Jack Mountjoy ’09
Jack Mountjoy ’09, an economics and politics major and a music minor, studied at The American University in Cairo, Egypt.
Nothing beats taking interesting classes about the Middle East while actually living in the Middle East. I was able to learn a year's worth of Arabic (both Modern Standard and Egyptian Colloquial) in just a semester with great teachers and constant practice outside of the classroom. I also learned an immense amount about the notoriously complex politics, economics, and history of the region from both prominent scholars and ranting cab drivers. Every second of just being in Egypt and the Middle East afforded an amazing opportunity to learn about the region, the world, and myself.
Cairo is not the easiest place in the world to live. The constant noise, pollution, traffic, crowds, heat, and inefficiency can be overwhelming. The water can make you sick; the bureaucracy can seem insurmountable; and the salesmen can sure be incessant. But that's all part of the fun. It took me a little while to get used to these things, but I actually had a tough time saying goodbye to them at the end of the semester.
I lived in AUC's main dormitory on the island of Zamalek (in the middle of the Nile, about ten minutes from downtown Cairo). The dorm is in a relatively upscale cosmopolitan neighborhood, surrounded by embassies, restaurants, and private schools. The rooms are spacious and clean, and the dorm has a decent dining hall, a nice courtyard, and plenty of facilities.
I didn't take up a formal internship or volunteer experience - instead I devoted most of my free time to exploring Cairo and traveling all around the region. But study abroad students at AUC have all kinds of such opportunities, including teaching English to refugees and working on projects in destitute urban neighborhoods.

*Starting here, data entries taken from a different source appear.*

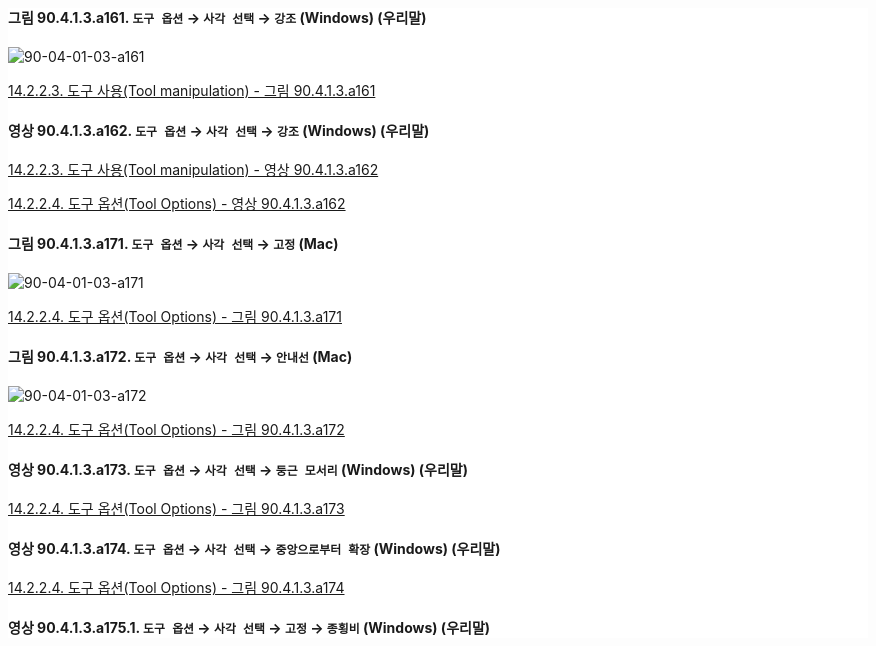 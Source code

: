 #### 그림 90.4.1.3.a161. `도구 옵션` → `사각 선택` → `강조` (Windows) (우리말)
![90-04-01-03-a161](https://github.com/wonder13662/gimp/assets/15767104/6f510a86-552c-4099-8b63-47816bf0afe1)

[14.2.2.3. 도구 사용(Tool manipulation) - 그림 90.4.1.3.a161](./14-02-02-03-tool_manipulation.md#90-04-01-03-a161)

<a id="90-04-01-03-a162"></a>

#### 영상 90.4.1.3.a162. `도구 옵션` → `사각 선택` → `강조` (Windows) (우리말)
<video controls="controls" width="640" height="360" src="https://github.com/wonder13662/gimp/assets/15767104/ce2e0413-333d-488b-accb-56e01f2af887"></video>

[14.2.2.3. 도구 사용(Tool manipulation) - 영상 90.4.1.3.a162](./14-02-02-03-tool_manipulation.md#90-04-01-03-a162)

[14.2.2.4. 도구 옵션(Tool Options) - 영상 90.4.1.3.a162](./14-02-02-04-tool_options.md#90-04-01-03-a162)

<a id="90-04-01-03-a171"></a>

#### 그림 90.4.1.3.a171. `도구 옵션` → `사각 선택` → `고정` (Mac)
![90-04-01-03-a171](https://github.com/wonder13662/gimp/assets/15767104/20a3d32c-0169-4fd7-8936-37d50d5ed182)

[14.2.2.4. 도구 옵션(Tool Options) - 그림 90.4.1.3.a171](./14-02-02-04-tool_options.md#90-04-01-03-a171)

<a id="90-04-01-03-a172"></a>

#### 그림 90.4.1.3.a172. `도구 옵션` → `사각 선택` → `안내선` (Mac)
![90-04-01-03-a172](https://github.com/wonder13662/gimp/assets/15767104/a115713a-6535-4392-923f-923f80fa6137)

[14.2.2.4. 도구 옵션(Tool Options) - 그림 90.4.1.3.a172](./14-02-02-04-tool_options.md#90-04-01-03-a172)

<a id="90-04-01-03-a173"></a>

#### 영상 90.4.1.3.a173. `도구 옵션` → `사각 선택` → `둥근 모서리` (Windows) (우리말)
<video controls="controls" width="640" height="360" src="https://github.com/wonder13662/gimp/assets/15767104/7d6d6393-c064-4ebe-9a09-a01ad7475ee3"></video>

[14.2.2.4. 도구 옵션(Tool Options) - 그림 90.4.1.3.a173](./14-02-02-04-tool_options.md#90-04-01-03-a173)

<a id="90-04-01-03-a174"></a>

#### 영상 90.4.1.3.a174. `도구 옵션` → `사각 선택` → `중앙으로부터 확장` (Windows) (우리말)
<video controls="controls" width="640" height="360" src="https://github.com/wonder13662/gimp/assets/15767104/b0fbd786-c06c-4f00-a74d-65b9292049e1"></video>

[14.2.2.4. 도구 옵션(Tool Options) - 그림 90.4.1.3.a174](./14-02-02-04-tool_options.md#90-04-01-03-a174)

<a id="90-04-01-03-a175-01"></a>

#### 영상 90.4.1.3.a175.1. `도구 옵션` → `사각 선택` → `고정` → `종횡비` (Windows) (우리말)
<video controls="controls" width="640" height="360" src="https://github.com/wonder13662/gimp/assets/15767104/9d9051b8-418a-4220-9094-44d43ee13359"></video>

Whatever fears or preconceptions you might have about living and traveling in the Middle East, you'll most likely put them aside immediately if you decide to study abroad at AUC. I found the people of the region to be incredibly hospitable, warm, and just plain fun. Travelers are celebrated, and nearly everyone I met was quick to separate the American people from American foreign policies in the Middle East. My advice is to travel as much as possible (even if it's just around Cairo) and strike up a conversation with someone everywhere you go. It's quite the education.